THE PROBLEM —
Report back each line of the records that contains the string "Gemini".

Collected data:
====

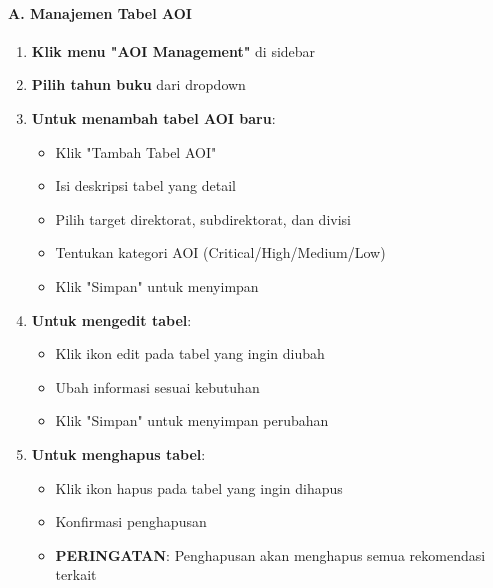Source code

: \documentclass[12pt,a4paper]{article}
\begin{document}
\paragraph{A. Manajemen Tabel AOI}
\begin{enumerate}
\item \textbf{Klik menu "AOI Management"} di sidebar
\item \textbf{Pilih tahun buku} dari dropdown
\item \textbf{Untuk menambah tabel AOI baru}:
\begin{itemize}
\item Klik "Tambah Tabel AOI"
\item Isi deskripsi tabel yang detail
\item Pilih target direktorat, subdirektorat, dan divisi
\item Tentukan kategori AOI (Critical/High/Medium/Low)
\item Klik "Simpan" untuk menyimpan
\end{itemize}
\item \textbf{Untuk mengedit tabel}:
\begin{itemize}
\item Klik ikon edit pada tabel yang ingin diubah
\item Ubah informasi sesuai kebutuhan
\item Klik "Simpan" untuk menyimpan perubahan
\end{itemize}
\item \textbf{Untuk menghapus tabel}:
\begin{itemize}
\item Klik ikon hapus pada tabel yang ingin dihapus
\item Konfirmasi penghapusan
\item \textbf{PERINGATAN}: Penghapusan akan menghapus semua rekomendasi terkait
\end{itemize}
\end{enumerate}
\end{document}
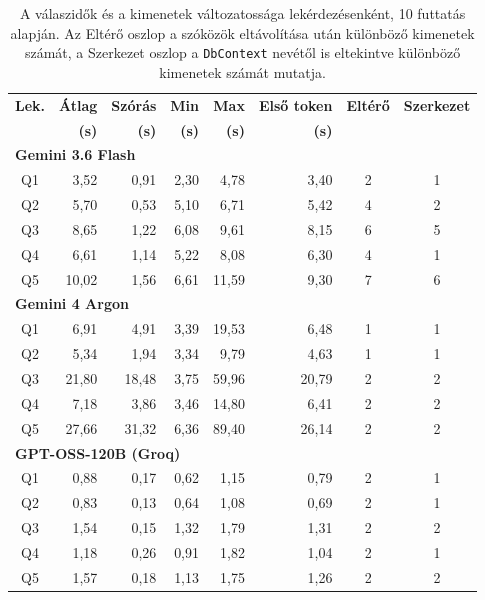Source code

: \begin{table}[H]
	\centering
	\renewcommand{\arraystretch}{1.3}
	\footnotesize
	\begin{tabular}{|c|r|r|r|r|r|c|c|}
		\hline
		\textbf{Lek.} & \textbf{Átlag} & \textbf{Szórás} & \textbf{Min} & \textbf{Max} & \textbf{Első token} & \textbf{Eltérő} & \textbf{Szerkezet} \\
		& \textbf{(s)} & \textbf{(s)} & \textbf{(s)} & \textbf{(s)} & \textbf{(s)} & & \\
		\hline
		\multicolumn{8}{|l|}{\textbf{Gemini 3.6 Flash}} \\
		\hline
		Q1 & 3,52 & 0,91 & 2,30 & 4,78 & 3,40 & 2 & 1 \\
		Q2 & 5,70 & 0,53 & 5,10 & 6,71 & 5,42 & 4 & 2 \\
		Q3 & 8,65 & 1,22 & 6,08 & 9,61 & 8,15 & 6 & 5 \\
		Q4 & 6,61 & 1,14 & 5,22 & 8,08 & 6,30 & 4 & 1 \\
		Q5 & 10,02 & 1,56 & 6,61 & 11,59 & 9,30 & 7 & 6 \\
		\hline
		\multicolumn{8}{|l|}{\textbf{Gemini 4 Argon}} \\
		\hline
		Q1 & 6,91 & 4,91 & 3,39 & 19,53 & 6,48 & 1 & 1 \\
		Q2 & 5,34 & 1,94 & 3,34 & 9,79 & 4,63 & 1 & 1 \\
		Q3 & 21,80 & 18,48 & 3,75 & 59,96 & 20,79 & 2 & 2 \\
		Q4 & 7,18 & 3,86 & 3,46 & 14,80 & 6,41 & 2 & 2 \\
		Q5 & 27,66 & 31,32 & 6,36 & 89,40 & 26,14 & 2 & 2 \\
		\hline
		\multicolumn{8}{|l|}{\textbf{GPT-OSS-120B (Groq)}} \\
		\hline
		Q1 & 0,88 & 0,17 & 0,62 & 1,15 & 0,79 & 2 & 1 \\
		Q2 & 0,83 & 0,13 & 0,64 & 1,08 & 0,69 & 2 & 1 \\
		Q3 & 1,54 & 0,15 & 1,32 & 1,79 & 1,31 & 2 & 2 \\
		Q4 & 1,18 & 0,26 & 0,91 & 1,82 & 1,04 & 2 & 1 \\
		Q5 & 1,57 & 0,18 & 1,13 & 1,75 & 1,26 & 2 & 2 \\
		\hline
	\end{tabular}
	\caption{A válaszidők és a kimenetek változatossága lekérdezésenként, 10 futtatás alapján. Az Eltérő oszlop a szóközök eltávolítása után különböző kimenetek számát, a Szerkezet oszlop a \texttt{DbContext} nevétől is eltekintve különböző kimenetek számát mutatja.}
	\label{tab:llm-comparison}
\end{table}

====

RESPONSE TO THIS EXERCISE —
		\multicolumn{8}{|l|}{\textbf{Gemini 3.6 Flash}} \\
		\multicolumn{8}{|l|}{\textbf{Gemini 4 Argon}} \\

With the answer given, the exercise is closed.